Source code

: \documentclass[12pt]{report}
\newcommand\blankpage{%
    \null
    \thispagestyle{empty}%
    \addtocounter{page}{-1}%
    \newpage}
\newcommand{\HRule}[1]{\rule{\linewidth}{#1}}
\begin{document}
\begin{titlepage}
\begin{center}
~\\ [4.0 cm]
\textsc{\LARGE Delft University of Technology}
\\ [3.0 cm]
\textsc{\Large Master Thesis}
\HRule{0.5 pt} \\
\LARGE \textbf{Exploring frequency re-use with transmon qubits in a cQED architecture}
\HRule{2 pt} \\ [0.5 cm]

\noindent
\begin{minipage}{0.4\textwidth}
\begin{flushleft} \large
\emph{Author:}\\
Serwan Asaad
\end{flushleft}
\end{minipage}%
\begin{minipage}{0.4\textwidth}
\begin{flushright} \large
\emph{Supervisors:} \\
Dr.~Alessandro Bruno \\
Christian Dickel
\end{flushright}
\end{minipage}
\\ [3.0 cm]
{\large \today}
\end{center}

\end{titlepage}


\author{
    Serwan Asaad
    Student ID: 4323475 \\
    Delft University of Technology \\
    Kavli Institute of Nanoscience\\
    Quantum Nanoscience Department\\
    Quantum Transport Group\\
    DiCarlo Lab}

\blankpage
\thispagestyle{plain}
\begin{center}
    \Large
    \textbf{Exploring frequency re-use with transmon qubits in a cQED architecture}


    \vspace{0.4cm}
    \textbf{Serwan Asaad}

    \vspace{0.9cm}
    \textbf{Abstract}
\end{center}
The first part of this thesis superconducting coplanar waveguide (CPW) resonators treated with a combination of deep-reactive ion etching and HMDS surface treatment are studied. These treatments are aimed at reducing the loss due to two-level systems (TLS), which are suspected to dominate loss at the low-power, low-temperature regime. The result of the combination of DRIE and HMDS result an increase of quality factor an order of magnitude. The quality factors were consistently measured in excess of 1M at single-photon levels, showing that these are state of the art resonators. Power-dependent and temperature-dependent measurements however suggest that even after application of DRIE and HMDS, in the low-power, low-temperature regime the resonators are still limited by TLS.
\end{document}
==*==
__Directions for this task__: The entire listing has to be written out again exactly.

__Answer to the exercise__:
Source code

: \documentclass[12pt]{report}
\newcommand\blankpage{%
    \null
    \thispagestyle{empty}%
    \addtocounter{page}{-1}%
    \newpage}
\newcommand{\HRule}[1]{\rule{\linewidth}{#1}}
\begin{document}
\begin{titlepage}
\begin{center}
~\\ [4.0 cm]
\textsc{\LARGE Delft University of Technology}
\\ [3.0 cm]
\textsc{\Large Master Thesis}
\HRule{0.5 pt} \\
\LARGE \textbf{Exploring frequency re-use with transmon qubits in a cQED architecture}
\HRule{2 pt} \\ [0.5 cm]

\noindent
\begin{minipage}{0.4\textwidth}
\begin{flushleft} \large
\emph{Author:}\\
Serwan Asaad
\end{flushleft}
\end{minipage}%
\begin{minipage}{0.4\textwidth}
\begin{flushright} \large
\emph{Supervisors:} \\
Dr.~Alessandro Bruno \\
Christian Dickel
\end{flushright}
\end{minipage}
\\ [3.0 cm]
{\large \today}
\end{center}

\end{titlepage}


\author{
    Serwan Asaad
    Student ID: 4323475 \\
    Delft University of Technology \\
    Kavli Institute of Nanoscience\\
    Quantum Nanoscience Department\\
    Quantum Transport Group\\
    DiCarlo Lab}

\blankpage
\thispagestyle{plain}
\begin{center}
    \Large
    \textbf{Exploring frequency re-use with transmon qubits in a cQED architecture}


    \vspace{0.4cm}
    \textbf{Serwan Asaad}

    \vspace{0.9cm}
    \textbf{Abstract}
\end{center}
The first part of this thesis superconducting coplanar waveguide (CPW) resonators treated with a combination of deep-reactive ion etching and HMDS surface treatment are studied. These treatments are aimed at reducing the loss due to two-level systems (TLS), which are suspected to dominate loss at the low-power, low-temperature regime. The result of the combination of DRIE and HMDS result an increase of quality factor an order of magnitude. The quality factors were consistently measured in excess of 1M at single-photon levels, showing that these are state of the art resonators. Power-dependent and temperature-dependent measurements however suggest that even after application of DRIE and HMDS, in the low-power, low-temperature regime the resonators are still limited by TLS.
\end{document}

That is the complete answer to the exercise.